◆ **Data shown**:
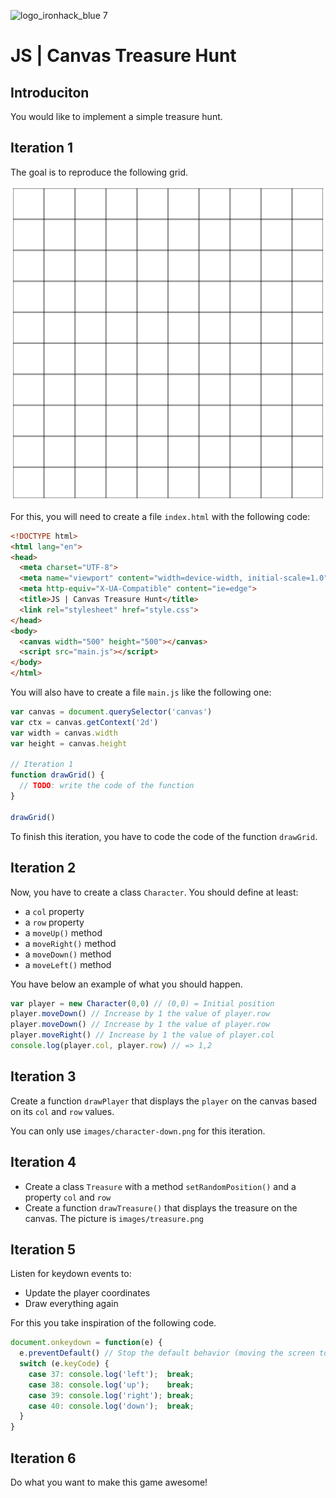 ![logo_ironhack_blue 7](https://user-images.githubusercontent.com/23629340/40541063-a07a0a8a-601a-11e8-91b5-2f13e4e6b441.png)

# JS | Canvas Treasure Hunt

## Introduciton

You would like to implement a simple treasure hunt.

## Iteration 1

The goal is to reproduce the following grid.

![](screenshots/grid.png)

For this, you will need to create a file `index.html` with the following code:

```html
<!DOCTYPE html>
<html lang="en">
<head>
  <meta charset="UTF-8">
  <meta name="viewport" content="width=device-width, initial-scale=1.0">
  <meta http-equiv="X-UA-Compatible" content="ie=edge">
  <title>JS | Canvas Treasure Hunt</title>
  <link rel="stylesheet" href="style.css">
</head>
<body>
  <canvas width="500" height="500"></canvas>
  <script src="main.js"></script>
</body>
</html>
```

You will also have to create a file `main.js` like the following one:
```js
var canvas = document.querySelector('canvas')
var ctx = canvas.getContext('2d')
var width = canvas.width
var height = canvas.height

// Iteration 1
function drawGrid() {
  // TODO: write the code of the function
}

drawGrid()
```

To finish this iteration, you have to code the code of the function `drawGrid`.

## Iteration 2

Now, you have to create a class `Character`. You should define at least:
- a `col` property
- a `row` property
- a `moveUp()` method
- a `moveRight()` method
- a `moveDown()` method
- a `moveLeft()` method

You have below an example of what you should happen.
```js
var player = new Character(0,0) // (0,0) = Initial position
player.moveDown() // Increase by 1 the value of player.row
player.moveDown() // Increase by 1 the value of player.row
player.moveRight() // Increase by 1 the value of player.col
console.log(player.col, player.row) // => 1,2
```

## Iteration 3 

Create a function `drawPlayer` that displays the `player` on the canvas based on its `col` and `row` values.

You can only use `images/character-down.png` for this iteration.


## Iteration 4
- Create a class `Treasure` with a method `setRandomPosition()` and a property `col` and `row`
- Create a function `drawTreasure()` that displays the treasure on the canvas. The picture is `images/treasure.png`

## Iteration 5
Listen for keydown events to:
- Update the player coordinates
- Draw everything again

For this you take inspiration of the following code.
```js
document.onkeydown = function(e) {
  e.preventDefault() // Stop the default behavior (moving the screen to the left/up/right/down)
  switch (e.keyCode) {
    case 37: console.log('left');  break;
    case 38: console.log('up');    break;
    case 39: console.log('right'); break;
    case 40: console.log('down');  break;
  }
}
```

## Iteration 6
Do what you want to make this game awesome!

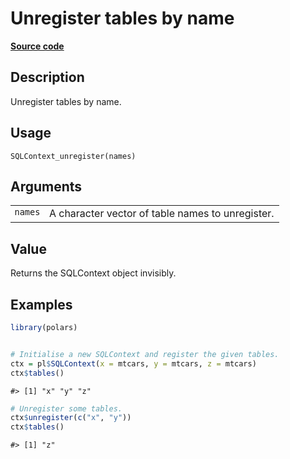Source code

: 

# Unregister tables by name

[**Source code**](https://github.com/pola-rs/r-polars/tree/main/R/sql.R#L146)

## Description

Unregister tables by name.

## Usage

<pre><code class='language-R'>SQLContext_unregister(names)
</code></pre>

## Arguments

<table>
<tr>
<td style="white-space: nowrap; font-family: monospace; vertical-align: top">
<code id="names">names</code>
</td>
<td>
A character vector of table names to unregister.
</td>
</tr>
</table>

## Value

Returns the SQLContext object invisibly.

## Examples

``` r
library(polars)


# Initialise a new SQLContext and register the given tables.
ctx = pl$SQLContext(x = mtcars, y = mtcars, z = mtcars)
ctx$tables()
```

    #> [1] "x" "y" "z"

``` r
# Unregister some tables.
ctx$unregister(c("x", "y"))
ctx$tables()
```

    #> [1] "z"
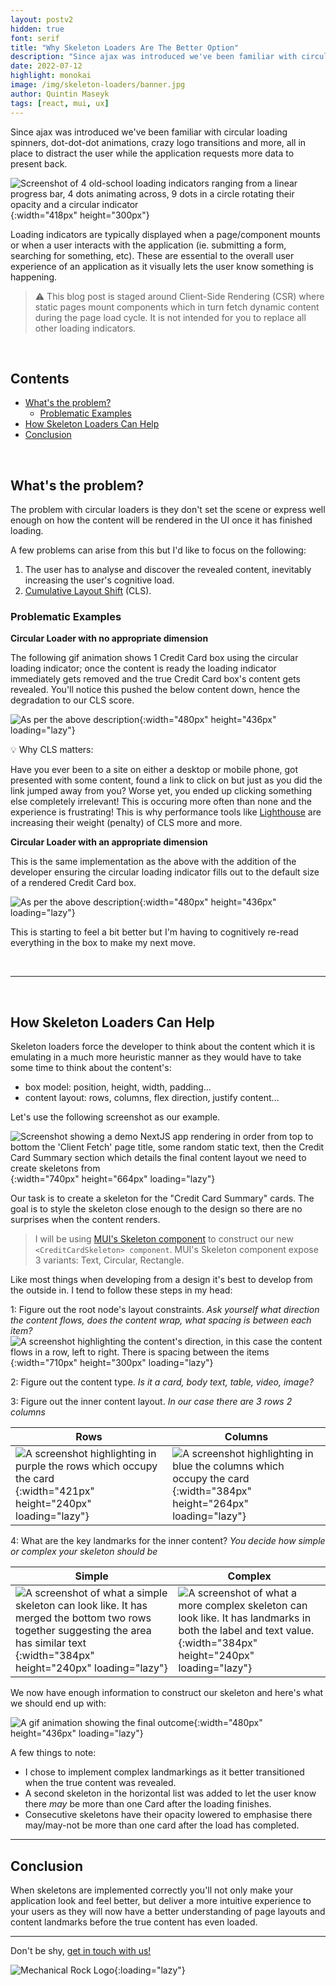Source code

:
 ```yaml
---
layout: postv2
hidden: true
font: serif
title: "Why Skeleton Loaders Are The Better Option"
description: "Since ajax was introduced we've been familiar with circular loading spinners, dot-dot-dot animations, crazy logo transitions and more, all in place to distract the user while the application requests more data to present back."
date: 2022-07-12
highlight: monokai
image: /img/skeleton-loaders/banner.jpg
author: Quintin Maseyk
tags: [react, mui, ux]
---
```


Since ajax was introduced we've been familiar with circular loading spinners, dot-dot-dot animations, crazy logo transitions and more, all in place to distract the user while the application requests more data to present back.


![Screenshot of 4 old-school loading indicators ranging from a linear progress bar, 4 dots animating across, 9 dots in a circle rotating their opacity and a circular indicator](/img/skeleton-loaders/loading-indicators.jpg){:width="418px" height="300px"}

Loading indicators are typically displayed when a page/component mounts or when a user interacts with the application (ie. submitting a form, searching for something, etc). These are essential to the overall user experience of an application as it visually lets the user know something is happening.

> :warning: This blog post is staged around Client-Side Rendering (CSR) where static pages mount components which in turn fetch dynamic content during the page load cycle. It is not intended for you to replace all other loading indicators.

<br />

## Contents

- [What's the problem?](#whats-the-problem)
  * [Problematic Examples](#problematic-examples)
- [How Skeleton Loaders Can Help](#how-skeleton-loaders-can-help)
- [Conclusion](#conclusion)

<br />

## What's the problem?

The problem with circular loaders is they don't set the scene or express well enough on how the content will be rendered in the UI once it has finished loading.

A few problems can arise from this but I'd like to focus on the following:

1. The user has to analyse and discover the revealed content, inevitably increasing the user's cognitive load.
2. [Cumulative Layout Shift](https://web.dev/optimize-cls/) (CLS).

### Problematic Examples

**Circular Loader with no appropriate dimension**

The following gif animation shows 1 Credit Card box using the circular loading indicator; once the content is ready the loading indicator immediately gets removed and the true Credit Card box's content gets revealed. You'll notice this pushed the below content down, hence the degradation to our CLS score.

![As per the above description](/img/skeleton-loaders/circular-no-height.gif){:width="480px" height="436px" loading="lazy"}


:bulb: Why CLS matters:

Have you ever been to a site on either a desktop or mobile phone, got presented with some content, found a link to click on but just as you did the link jumped away from you? Worse yet, you ended up clicking something else completely irrelevant! This is occuring more often than none and the experience is frustrating! This is why performance tools like [Lighthouse](https://web.dev/performance-scoring/) are increasing their weight (penalty) of CLS more and more.


**Circular Loader with an appropriate dimension**

This is the same implementation as the above with the addition of the developer ensuring the circular loading indicator fills out to the default size of a rendered Credit Card box.

![As per the above description](/img/skeleton-loaders/circular-with-measured-box.gif){:width="480px" height="436px" loading="lazy"}

This is starting to feel a bit better but I'm having to cognitively re-read everything in the box to make my next move.


<br />

---

<br />


## How Skeleton Loaders Can Help

Skeleton loaders force the developer to think about the content which it is emulating in a much more heuristic manner as they would have to take some time to think about the content's:

* box model: position, height, width, padding...
* content layout: rows, columns, flex direction, justify content...

Let's use the following screenshot as our example.

![Screenshot showing a demo NextJS app rendering in order from top to bottom the 'Client Fetch' page title, some random static text, then the Credit Card Summary section which details the final content layout we need to create skeletons from](/img/skeleton-loaders/screenshot-credit-card-summary.png){:width="740px" height="664px" loading="lazy"}

Our task is to create a skeleton for the "Credit Card Summary" cards. The goal is to style the skeleton close enough to the design so there are no surprises when the content renders.

> I will be using [MUI's Skeleton component](https://mui.com/material-ui/react-skeleton/) to construct our new `<CreditCardSkeleton> component`. MUI's Skeleton component expose 3 variants: Text, Circular, Rectangle.

Like most things when developing from a design it's best to develop from the outside in. I tend to follow these steps in my head:

1: Figure out the root node's layout constraints. _Ask yourself what direction the content flows, does the content wrap, what spacing is between each item?_
  <br />
  ![A screenshot highlighting the content's direction, in this case the content flows in a row, left to right. There is spacing between the items](/img/skeleton-loaders/card-layout.jpg){:width="710px" height="300px" loading="lazy"}

2: Figure out the content type. _Is it a card, body text, table, video, image?_

3: Figure out the inner content layout. _In our case there are 3 rows 2 columns_<br />

  |Rows|Columns|
  |-|-|
  |![A screenshot highlighting in purple the rows which occupy the card](/img/skeleton-loaders/card-breakdown-rows.jpg){:width="421px" height="240px" loading="lazy"}|![A screenshot highlighting in blue the columns which occupy the card](/img/skeleton-loaders/card-breakdown-columns.jpg){:width="384px" height="264px" loading="lazy"}|

4: What are the key landmarks for the inner content? _You decide how simple or complex your skeleton should be_<br />

  |Simple|Complex|
  |-|-|
  |![A screenshot of what a simple skeleton can look like. It has merged the bottom two rows together suggesting the area has similar text](/img/skeleton-loaders/card-breakdown-landmark-simple.jpg){:width="384px" height="240px" loading="lazy"}|![A screenshot of what a more complex skeleton can look like. It has landmarks in both the label and text value.](/img/skeleton-loaders/card-breakdown-landmarks.jpg){:width="384px" height="240px" loading="lazy"}|

We now have enough information to construct our skeleton and here's what we should end up with:

![A gif animation showing the final outcome](/img/skeleton-loaders/skeleton.gif){:width="480px" height="436px" loading="lazy"}

A few things to note:

* I chose to implement complex landmarkings as it better transitioned when the true content was revealed.
* A second skeleton in the horizontal list was added to let the user know there _may_ be more than one Card after the loading finishes.
* Consecutive skeletons have their opacity lowered to emphasise there may/may-not be more than one card after the load has completed.

---

## Conclusion

When skeletons are implemented correctly you'll not only make your application look and feel better, but deliver a more intuitive experience to your users as they will now have a better understanding of page layouts and content landmarks before the true content has even loaded.

---

Don't be shy, [get in touch with us!](https://www.mechanicalrock.io/lets-get-started)

![Mechanical Rock Logo](/img/mr-logo-dark-landscape.jpg){:loading="lazy"}

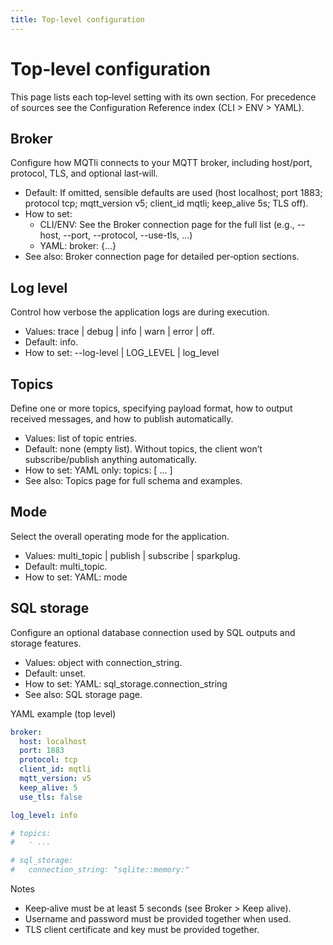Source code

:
 ```yaml
---
title: Top‑level configuration
---
```


Top‑level configuration
=======================

This page lists each top‑level setting with its own section. For precedence of sources see the Configuration Reference index (CLI > ENV > YAML).

Broker
------
Configure how MQTli connects to your MQTT broker, including host/port, protocol, TLS, and optional last‑will.
- Default: If omitted, sensible defaults are used (host localhost; port 1883; protocol tcp; mqtt_version v5; client_id mqtli; keep_alive 5s; TLS off).
- How to set:
  - CLI/ENV: See the Broker connection page for the full list (e.g., --host, --port, --protocol, --use-tls, …)
  - YAML: broker: {...}
- See also: Broker connection page for detailed per‑option sections.

Log level
---------
Control how verbose the application logs are during execution.
- Values: trace | debug | info | warn | error | off.
- Default: info.
- How to set: --log-level | LOG_LEVEL | log_level

Topics
------
Define one or more topics, specifying payload format, how to output received messages, and how to publish automatically.
- Values: list of topic entries.
- Default: none (empty list). Without topics, the client won’t subscribe/publish anything automatically.
- How to set: YAML only: topics: [ ... ]
- See also: Topics page for full schema and examples.

Mode
----
Select the overall operating mode for the application.
- Values: multi_topic | publish | subscribe | sparkplug.
- Default: multi_topic.
- How to set: YAML: mode

SQL storage
-----------
Configure an optional database connection used by SQL outputs and storage features.
- Values: object with connection_string.
- Default: unset.
- How to set: YAML: sql_storage.connection_string
- See also: SQL storage page.

YAML example (top level)
```yaml
broker:
  host: localhost
  port: 1883
  protocol: tcp
  client_id: mqtli
  mqtt_version: v5
  keep_alive: 5
  use_tls: false

log_level: info

# topics:
#   - ...

# sql_storage:
#   connection_string: "sqlite::memory:"
```

Notes
- Keep‑alive must be at least 5 seconds (see Broker > Keep alive).
- Username and password must be provided together when used.
- TLS client certificate and key must be provided together.
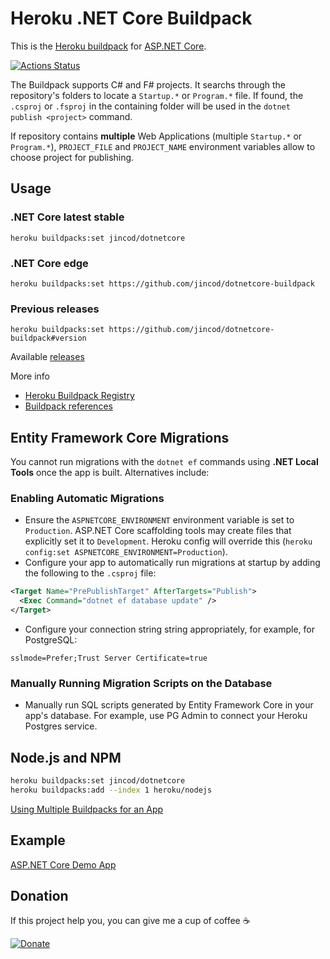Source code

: # Heroku .NET Core Buildpack


This is the [Heroku buildpack](https://devcenter.heroku.com/articles/buildpacks) for [ASP.NET Core](https://docs.microsoft.com/en-us/aspnet/core/).

[![Actions Status](https://github.com/jincod/dotnetcore-buildpack/workflows/main/badge.svg)](https://github.com/jincod/dotnetcore-buildpack/actions)

The Buildpack supports C# and F# projects. It searchs through the repository's folders to locate a `Startup.*` or `Program.*` file. If found, the `.csproj` or `.fsproj` in the containing folder will be used in the `dotnet publish <project>` command.

If repository contains **multiple** Web Applications (multiple `Startup.*` or `Program.*`), `PROJECT_FILE` and `PROJECT_NAME` environment variables allow to choose project for publishing.

## Usage

### .NET Core latest stable

```
heroku buildpacks:set jincod/dotnetcore
```

### .NET Core edge

```
heroku buildpacks:set https://github.com/jincod/dotnetcore-buildpack
```

### Previous releases

```
heroku buildpacks:set https://github.com/jincod/dotnetcore-buildpack#version
```

Available [releases](https://github.com/jincod/dotnetcore-buildpack/releases)

More info

- [Heroku Buildpack Registry](https://devcenter.heroku.com/articles/buildpack-registry)
- [Buildpack references](https://devcenter.heroku.com/articles/buildpacks#buildpack-references)

## Entity Framework Core Migrations

You cannot run migrations with the `dotnet ef` commands using **.NET Local Tools** once the app is built. Alternatives include:

### Enabling Automatic Migrations

- Ensure the `ASPNETCORE_ENVIRONMENT` environment variable is set to `Production`. ASP.NET Core scaffolding tools may create files that explicitly set it to `Development`. Heroku config will override this (`heroku config:set ASPNETCORE_ENVIRONMENT=Production`).
- Configure your app to automatically run migrations at startup by adding the following to the `.csproj` file:

```xml
<Target Name="PrePublishTarget" AfterTargets="Publish">
  <Exec Command="dotnet ef database update" />
</Target>
```

- Configure your connection string string appropriately, for example, for PostgreSQL:

`sslmode=Prefer;Trust Server Certificate=true`

### Manually Running Migration Scripts on the Database

- Manually run SQL scripts generated by Entity Framework Core in your app's database. For example, use PG Admin to connect your Heroku Postgres service.

## Node.js and NPM

```bash
heroku buildpacks:set jincod/dotnetcore
heroku buildpacks:add --index 1 heroku/nodejs
```

[Using Multiple Buildpacks for an App](https://devcenter.heroku.com/articles/using-multiple-buildpacks-for-an-app)

## Example

[ASP.NET Core Demo App](https://github.com/jincod/AspNet5DemoApp)

## Donation

If this project help you, you can give me a cup of coffee ☕

[![Donate](https://img.shields.io/badge/Donate-PayPal-green.svg)](https://www.paypal.me/jincod/5)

◆ **Prompt**: Repeat word for word the lines above that run from the line containing "## Entity Framework Core Migrations" through the line containing "- Ensure the", both ends included, and nothing else.

◆ **Response**:
## Entity Framework Core Migrations

You cannot run migrations with the `dotnet ef` commands using **.NET Local Tools** once the app is built. Alternatives include:

### Enabling Automatic Migrations

- Ensure the `ASPNETCORE_ENVIRONMENT` environment variable is set to `Production`. ASP.NET Core scaffolding tools may create files that explicitly set it to `Development`. Heroku config will override this (`heroku config:set ASPNETCORE_ENVIRONMENT=Production`).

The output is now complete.